YOUR INSTRUCTIONS:
Copy out every line holding the string "绘图工具" from the records below.

Stored dataset items:
[Start of section]

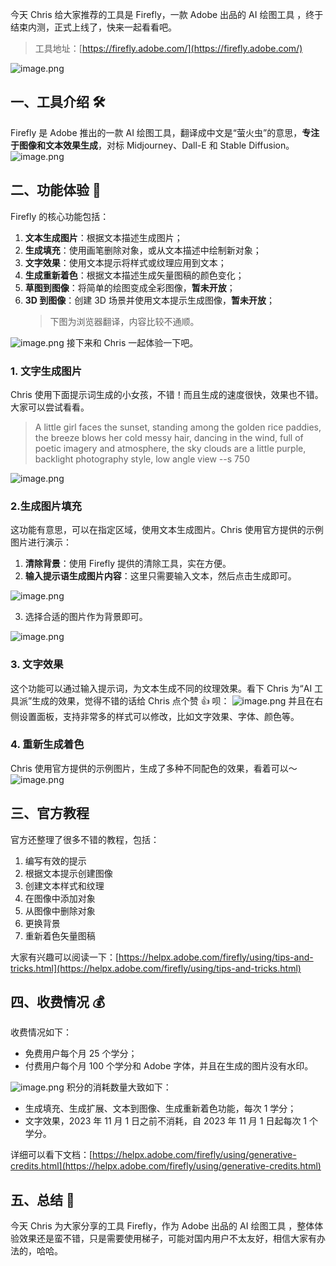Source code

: 今天 Chris 给大家推荐的工具是 Firefly，一款 Adobe 出品的 AI 绘图工具 ，终于结束内测，正式上线了，快来一起看看吧。

> 工具地址：[https://firefly.adobe.com/](https://firefly.adobe.com/)

![image.png](https://cdn.nlark.com/yuque/0/2023/png/186051/1694701997414-260cccd0-2976-4fdf-a5a0-85514299f0f4.png#averageHue=%23efe2e1&clientId=ufff4799b-baf4-4&from=paste&height=606&id=xEogh&originHeight=606&originWidth=1892&originalType=binary&ratio=1&rotation=0&showTitle=false&size=66973&status=done&style=none&taskId=ufbf80881-540a-46b2-9fa9-5ce7e48b2bc&title=&width=1892)

## 一、工具介绍 🛠️

Firefly 是 Adobe 推出的一款 AI 绘图工具，翻译成中文是“萤火虫”的意思，**专注于图像和文本效果生成**，对标 Midjourney、Dall-E 和 Stable Diffusion。
![image.png](https://cdn.nlark.com/yuque/0/2023/png/186051/1694702006940-a431af89-b3e9-464f-95c7-8bf33c8dfd3c.png#averageHue=%23738762&clientId=ufff4799b-baf4-4&from=paste&height=1704&id=uf6833401&originHeight=1704&originWidth=2984&originalType=binary&ratio=1&rotation=0&showTitle=false&size=4634073&status=done&style=none&taskId=uf81e7770-c4fd-4e7f-98f2-a29b48298fe&title=&width=2984)

## 二、功能体验 🚀

Firefly 的核心功能包括：

1. **文本生成图片**：根据文本描述生成图片；
2. **生成填充**：使用画笔删除对象，或从文本描述中绘制新对象；
3. **文字效果**：使用文本提示将样式或纹理应用到文本；
4. **生成重新着色**：根据文本描述生成矢量图稿的颜色变化；
5. **草图到图像**：将简单的绘图变成全彩图像，**暂未开放**；
6. **3D 到图像**：创建 3D 场景并使用文本提示生成图像，**暂未开放**；
   > 下图为浏览器翻译，内容比较不通顺。

![image.png](https://cdn.nlark.com/yuque/0/2023/png/186051/1694702826097-895d037a-23cf-4c53-8c8d-a8f2e6634e0c.png#averageHue=%237e895c&clientId=ufff4799b-baf4-4&from=paste&height=1644&id=uacfe4d49&originHeight=1644&originWidth=2654&originalType=binary&ratio=1&rotation=0&showTitle=false&size=3865137&status=done&style=none&taskId=ubcdbc387-089e-4b65-8830-f66c2f5b592&title=&width=2654)
接下来和 Chris 一起体验一下吧。

### 1. 文字生成图片

Chris 使用下面提示词生成的小女孩，不错！而且生成的速度很快，效果也不错。大家可以尝试看看。

> A little girl faces the sunset, standing among the golden rice paddies, the breeze blows her cold messy hair, dancing in the wind, full of poetic imagery and atmosphere, the sky clouds are a little purple, backlight photography style, low angle view --s 750

![image.png](https://cdn.nlark.com/yuque/0/2023/png/186051/1694703664521-53ff77d3-4a37-49e7-b2b4-39b34fc8273f.png#averageHue=%23e3dbd3&clientId=ufff4799b-baf4-4&from=paste&height=1768&id=u2fc08a18&originHeight=1768&originWidth=2826&originalType=binary&ratio=1&rotation=0&showTitle=false&size=2990750&status=done&style=none&taskId=u4a2b5c66-77bb-4250-b821-1fa13200697&title=&width=2826)

### 2.生成图片填充

这功能有意思，可以在指定区域，使用文本生成图片。Chris 使用官方提供的示例图片进行演示：

1. **清除背景**：使用 Firefly 提供的清除工具，实在方便。
2. **输入提示语生成图片内容**：这里只需要输入文本，然后点击生成即可。

![image.png](https://cdn.nlark.com/yuque/0/2023/png/186051/1694704307310-53756899-43ae-4d97-a8eb-dd809d850745.png#averageHue=%23edeceb&clientId=ufff4799b-baf4-4&from=paste&height=1510&id=ua87f2444&originHeight=1510&originWidth=2846&originalType=binary&ratio=1&rotation=0&showTitle=false&size=608648&status=done&style=none&taskId=uda525cc6-71b4-4123-ac62-d5b4b22f6ce&title=&width=2846)

3. 选择合适的图片作为背景即可。

![image.png](https://cdn.nlark.com/yuque/0/2023/png/186051/1694704426044-28f505b4-bda3-411c-9b5c-b0c21894fef7.png#averageHue=%23d9aa88&clientId=ufff4799b-baf4-4&from=paste&height=1516&id=uf1c0afa8&originHeight=1516&originWidth=2846&originalType=binary&ratio=1&rotation=0&showTitle=false&size=1703508&status=done&style=none&taskId=u5f994b2d-67f6-4f18-83a2-da629ad83c5&title=&width=2846)

### 3. 文字效果

这个功能可以通过输入提示词，为文本生成不同的纹理效果。看下 Chris 为“AI 工具派”生成的效果，觉得不错的话给 Chris 点个赞 👍 呗：
![image.png](https://cdn.nlark.com/yuque/0/2023/png/186051/1694705118630-9cdc9d27-5543-4228-86b2-9f70d0a12a59.png#averageHue=%23f3f2f1&clientId=ufff4799b-baf4-4&from=paste&height=1516&id=u6e5ce5a9&originHeight=1516&originWidth=2856&originalType=binary&ratio=1&rotation=0&showTitle=false&size=1682339&status=done&style=none&taskId=ue92f8532-deef-4559-8a26-44ae544ede6&title=&width=2856)
并且在右侧设置面板，支持非常多的样式可以修改，比如文字效果、字体、颜色等。

### 4. 重新生成着色

Chris 使用官方提供的示例图片，生成了多种不同配色的效果，看着可以～
![image.png](https://cdn.nlark.com/yuque/0/2023/png/186051/1694705379056-90e4f66e-0a35-4ce9-93ee-c3adf576eb0a.png#averageHue=%23e2cfab&clientId=ufff4799b-baf4-4&from=paste&height=1524&id=uefa8c5ce&originHeight=1524&originWidth=2850&originalType=binary&ratio=1&rotation=0&showTitle=false&size=539908&status=done&style=none&taskId=u77b8e965-50ea-4d74-862e-5c2d61f4793&title=&width=2850)

## 三、官方教程

官方还整理了很多不错的教程，包括：

1. 编写有效的提示
2. 根据文本提示创建图像
3. 创建文本样式和纹理
4. 在图像中添加对象
5. 从图像中删除对象
6. 更换背景
7. 重新着色矢量图稿

大家有兴趣可以阅读一下：[https://helpx.adobe.com/firefly/using/tips-and-tricks.html](https://helpx.adobe.com/firefly/using/tips-and-tricks.html)

## 四、收费情况 💰

收费情况如下：

- 免费用户每个月 25 个学分；
- 付费用户每个月 100 个学分和 Adobe 字体，并且在生成的图片没有水印。

![image.png](https://cdn.nlark.com/yuque/0/2023/png/186051/1694706053135-c7ab44e3-80b9-49a1-b74c-11f2ef8d69dd.png#averageHue=%23f6ead7&clientId=ufff4799b-baf4-4&from=paste&height=872&id=u62798a69&originHeight=872&originWidth=1768&originalType=binary&ratio=1&rotation=0&showTitle=false&size=114286&status=done&style=none&taskId=u8bea74ce-18ae-44e2-839a-02bdae8e005&title=&width=1768)
积分的消耗数量大致如下：

- 生成填充、生成扩展、文本到图像、生成重新着色功能，每次 1 学分；
- 文字效果，2023 年 11 月 1 日之前不消耗，自 2023 年 11 月 1 日起每次 1 个学分。

详细可以看下文档：[https://helpx.adobe.com/firefly/using/generative-credits.html](https://helpx.adobe.com/firefly/using/generative-credits.html)

## 五、总结 📝

今天 Chris 为大家分享的工具 Firefly，作为 Adobe 出品的 AI 绘图工具 ，整体体验效果还是蛮不错，只是需要使用梯子，可能对国内用户不太友好，相信大家有办法的，哈哈。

[End of section]

ANSWER AREA:
: 今天 Chris 给大家推荐的工具是 Firefly，一款 Adobe 出品的 AI 绘图工具 ，终于结束内测，正式上线了，快来一起看看吧。
Firefly 是 Adobe 推出的一款 AI 绘图工具，翻译成中文是“萤火虫”的意思，**专注于图像和文本效果生成**，对标 Midjourney、Dall-E 和 Stable Diffusion。
今天 Chris 为大家分享的工具 Firefly，作为 Adobe 出品的 AI 绘图工具 ，整体体验效果还是蛮不错，只是需要使用梯子，可能对国内用户不太友好，相信大家有办法的，哈哈。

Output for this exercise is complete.